Non lasciare che la paura ti annulli,non permettere che alcune cellule impazzite, sospese fra mari di promesse e fiumi di speranze, anneghino la tua giovinezza in ruscelli di vita ricchi solo di rimpianti per ciò che non potrai avere”.-

Un “grazie” sussurrato fra le lacrime mi fa capire che lei è ancora lì.

Lentamente si alza ed io riesco solo, con un gesto istintivo a infilare nella tasca della sua giacca il mio biglietto da visita.

Le chiedo come si chiama, ma il suo nome si traduce in un alito di vento.

-“Io avrei chiamato la mia bambina Eleonora”- dico più a me stessa che a lei anche perché mi sembra già lontana.........

Sono passati tre anni da quel giorno.

Siamo di nuovo in autunno ed oggi è una di quelle grigie giornate in cui nulla pare interessarmi. Guardo svogliatamente la posta e mi incuriosisce una busta azzurrina con un indirizzo scritto a mano con una calligrafia a me sconosciuta.

La apro…..

Cara Giulia,

probabilmente non ti ricordi neppure di me, ma ho ritrovato per caso nella tasca della mia giacca il tuo biglietto da visita ed ho sentito il bisogno di scriverti.
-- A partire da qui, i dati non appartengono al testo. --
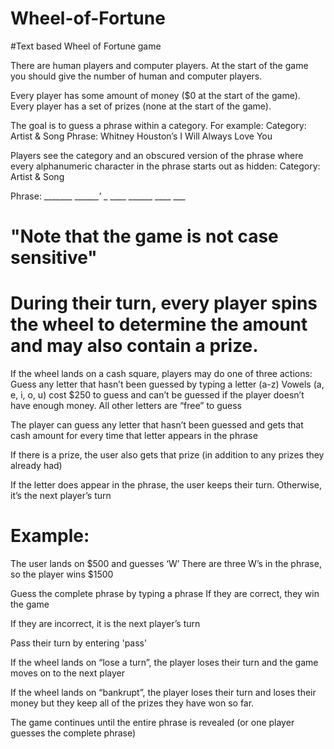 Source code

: # Wheel-of-Fortune
#Text based Wheel of Fortune game

There are human players and computer players.
At the start of the game you should give the number of human and computer players.

Every player has some amount of money ($0 at the start of the game).
Every player has a set of prizes (none at the start of the game).

The goal is to guess a phrase within a category. For example:
Category: Artist & Song
Phrase: Whitney Houston’s I Will Always Love You

Players see the category and an obscured version of the phrase where every alphanumeric character in the phrase starts out as hidden:
Category: Artist & Song

Phrase: _______ _______'_ _ ____ ______ ____ ___

# "Note that the game is not case sensitive"

# During their turn, every player spins the wheel to determine the amount and may also contain a prize.
If the wheel lands on a cash square, players may do one of three actions:
Guess any letter that hasn’t been guessed by typing a letter (a-z)
Vowels (a, e, i, o, u) cost $250 to guess and can’t be guessed if the player doesn’t have enough money. All other letters are “free” to guess

The player can guess any letter that hasn’t been guessed and gets that cash amount for every time that letter appears in the phrase

If there is a prize, the user also gets that prize (in addition to any prizes they already had)

If the letter does appear in the phrase, the user keeps their turn. Otherwise, it’s the next player’s turn

# Example:
The user lands on $500 and guesses ‘W’
There are three W’s in the phrase, so the player wins $1500

Guess the complete phrase by typing a phrase
If they are correct, they win the game

If they are incorrect, it is the next player’s turn

Pass their turn by entering 'pass'

If the wheel lands on “lose a turn”, the player loses their turn and the game moves on to the next player

If the wheel lands on “bankrupt”, the player loses their turn and loses their money but they keep all of the prizes they have won so far.

The game continues until the entire phrase is revealed (or one player guesses the complete phrase)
Sono quella ragazza che in un giorno d’autunno ti si è seduta accanto su una panchina lungo-mare.

Io ti voglio e ti devo ringraziare. Sono viva oggi solo perché quel giorno ti ho incontrata. Ero disperata e ,soprattutto, avevo tanta, tanta paura. Mi sembrava più facile risolvere i problemi togliendomi la vita.

Un attimo e…… l’incubo sarebbe finito!

Poi ti ho vista. Eri così assorta che ho pensato che non mi avresti neanche ascoltata ed io avevo comunque bisogno di comunicare a qualcuno la mia sofferenza.

Ma ero già pronta ad andare via se tu avessi provato a consolarmi o a convincermi a curarmi.

Invece, in un ponte sospeso nel tempo, il tuo passato d’angoscia ha incontrato il mio presente di disperazione e la tua storia, il tuo coraggio mi hanno dato la forza di sottopormi alla terapia e di sopportare i momenti più duri.

Pensa, mi sono anche innamorata e vivo questo sentimento ancor più intensamente proprio perché sono consapevole che non posso avere certezze per il futuro.

Però sono viva, amo e riesco ad essere felice, di una felicità che mi avvolge perché non la proietto nel domani ma la assaporo avidamente nel mio presente.

Non avrei avuto tutto questo senza di te.

Grazie ancora!!

Quel giorno mi hai chiesto come mi chiamavo.

Io non ti ho detto il mio nome, l’ho solo sussurrato ,ma in quel momento e da quel momento mi sarebbe tanto piaciuto chiamarmi Eleonora.

Non ti lascio il mio indirizzo e distruggerò il tuo perché il nostro incontro resti nel tempo della memoria”

Sorrido, allora era ancora lì ed aveva sentito!

Ti ricorderò sempre così, ragazza senza nome, e, in quel ponte sospeso nel tempo, tra i riflessi di lacrime scomposte, il tuo grazie sussurrato mi porterà il bacio della mia Eleonora.